Objective: Ceramide and sphingosine, generated by sphingomyelinase-mediated hydrolysis of sphingomyelin, which packs tightly in the bilayer of the plasma membrane, have been proposed as intracellular mediators of apoptotic signals. However, precise function of endogenous sphingomyelin-cycle metabolites in mast cells has been unclear. Thus, we sought to define the involvement of ceramide and sphingosine in apoptotic pathways of mast cells.
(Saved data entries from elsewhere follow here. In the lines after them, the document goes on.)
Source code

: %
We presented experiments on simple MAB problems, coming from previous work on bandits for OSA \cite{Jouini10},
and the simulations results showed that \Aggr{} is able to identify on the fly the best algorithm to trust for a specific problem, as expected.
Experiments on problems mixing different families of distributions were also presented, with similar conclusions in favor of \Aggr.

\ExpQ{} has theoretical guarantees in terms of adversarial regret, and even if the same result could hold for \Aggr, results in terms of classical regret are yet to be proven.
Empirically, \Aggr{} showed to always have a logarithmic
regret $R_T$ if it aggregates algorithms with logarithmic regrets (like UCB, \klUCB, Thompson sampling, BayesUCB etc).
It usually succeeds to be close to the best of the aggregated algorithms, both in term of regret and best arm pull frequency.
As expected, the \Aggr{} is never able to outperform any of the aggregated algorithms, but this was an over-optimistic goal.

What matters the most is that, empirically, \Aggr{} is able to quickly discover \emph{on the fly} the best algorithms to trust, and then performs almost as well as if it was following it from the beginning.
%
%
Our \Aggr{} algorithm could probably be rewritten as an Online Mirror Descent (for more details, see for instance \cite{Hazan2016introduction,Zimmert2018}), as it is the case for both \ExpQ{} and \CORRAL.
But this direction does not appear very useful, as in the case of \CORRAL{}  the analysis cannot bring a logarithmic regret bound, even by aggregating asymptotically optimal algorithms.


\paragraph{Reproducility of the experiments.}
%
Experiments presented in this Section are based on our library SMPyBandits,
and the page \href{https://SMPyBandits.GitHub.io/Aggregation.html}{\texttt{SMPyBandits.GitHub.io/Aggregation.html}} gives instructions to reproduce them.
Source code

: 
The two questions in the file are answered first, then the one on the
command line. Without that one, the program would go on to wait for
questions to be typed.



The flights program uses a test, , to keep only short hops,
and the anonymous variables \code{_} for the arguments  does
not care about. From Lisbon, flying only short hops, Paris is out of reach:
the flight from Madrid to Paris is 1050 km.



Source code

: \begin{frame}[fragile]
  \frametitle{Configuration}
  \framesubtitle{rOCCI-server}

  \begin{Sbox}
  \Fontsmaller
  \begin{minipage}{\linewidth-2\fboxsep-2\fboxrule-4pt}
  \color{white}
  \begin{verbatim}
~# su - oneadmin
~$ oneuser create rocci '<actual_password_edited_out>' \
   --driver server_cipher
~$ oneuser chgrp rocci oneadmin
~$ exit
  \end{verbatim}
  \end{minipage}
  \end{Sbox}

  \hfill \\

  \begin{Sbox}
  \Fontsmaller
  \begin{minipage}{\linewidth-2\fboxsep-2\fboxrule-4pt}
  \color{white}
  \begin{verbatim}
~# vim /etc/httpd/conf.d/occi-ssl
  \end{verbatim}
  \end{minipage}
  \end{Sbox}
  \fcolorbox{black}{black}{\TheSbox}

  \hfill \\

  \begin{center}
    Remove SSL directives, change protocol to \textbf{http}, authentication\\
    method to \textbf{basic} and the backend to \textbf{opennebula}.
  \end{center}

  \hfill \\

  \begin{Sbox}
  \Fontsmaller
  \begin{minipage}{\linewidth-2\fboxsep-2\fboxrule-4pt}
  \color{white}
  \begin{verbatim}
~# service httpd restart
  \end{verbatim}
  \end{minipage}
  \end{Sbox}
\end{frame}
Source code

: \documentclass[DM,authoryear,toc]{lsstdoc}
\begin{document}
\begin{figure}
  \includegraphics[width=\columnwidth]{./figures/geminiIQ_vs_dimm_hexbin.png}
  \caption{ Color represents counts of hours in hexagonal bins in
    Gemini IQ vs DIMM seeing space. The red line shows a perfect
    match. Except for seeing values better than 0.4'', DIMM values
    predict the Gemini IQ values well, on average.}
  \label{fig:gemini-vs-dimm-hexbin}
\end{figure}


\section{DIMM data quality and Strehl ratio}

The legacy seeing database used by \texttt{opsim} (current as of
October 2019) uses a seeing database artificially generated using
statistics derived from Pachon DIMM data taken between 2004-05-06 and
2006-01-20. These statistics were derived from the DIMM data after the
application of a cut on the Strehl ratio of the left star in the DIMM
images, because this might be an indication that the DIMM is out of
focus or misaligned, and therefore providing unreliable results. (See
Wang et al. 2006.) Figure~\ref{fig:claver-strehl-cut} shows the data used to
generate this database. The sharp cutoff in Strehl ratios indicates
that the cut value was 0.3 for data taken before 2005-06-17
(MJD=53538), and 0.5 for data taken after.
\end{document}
Materials and methods: We examined the effect of cell-permeable C(2)-ceramide, sphingosine, and sphingomyelinase on survival of murine bone marrow-derived cultured mast cells (BMCMC) supported by recombinant interleukin-3 (rIL-3) and/or recombinant stem cell factor (rSCF). Downstream signaling pathways of C(2)-ceramide and sphingosine were analyzed by using caspase inhibitors.
Results: C(2)-ceramide, sphingosine, and sphingomyelinase induced apoptosis in BMCMC in the presence of rIL-3 and/or rSCF, and Z-VAD-fmk (a broad caspase inhibitor), Z-DEVD-fmk (a caspase 3 inhibitor), and Z-IETD-fmk (a caspase 8 inhibitor) partially prevented apoptosis of BMCMC induced by C(2)-ceramide but not sphingosine.
Conclusion: The present results suggest that ceramide and sphingosine may function as intracellular mediators of apoptotic signals in mast cells, which override survival signals from IL-3 and SCF. In addition, caspases may be partially involved in ceramide- but not sphingosine-mediated apoptosis of mast cells.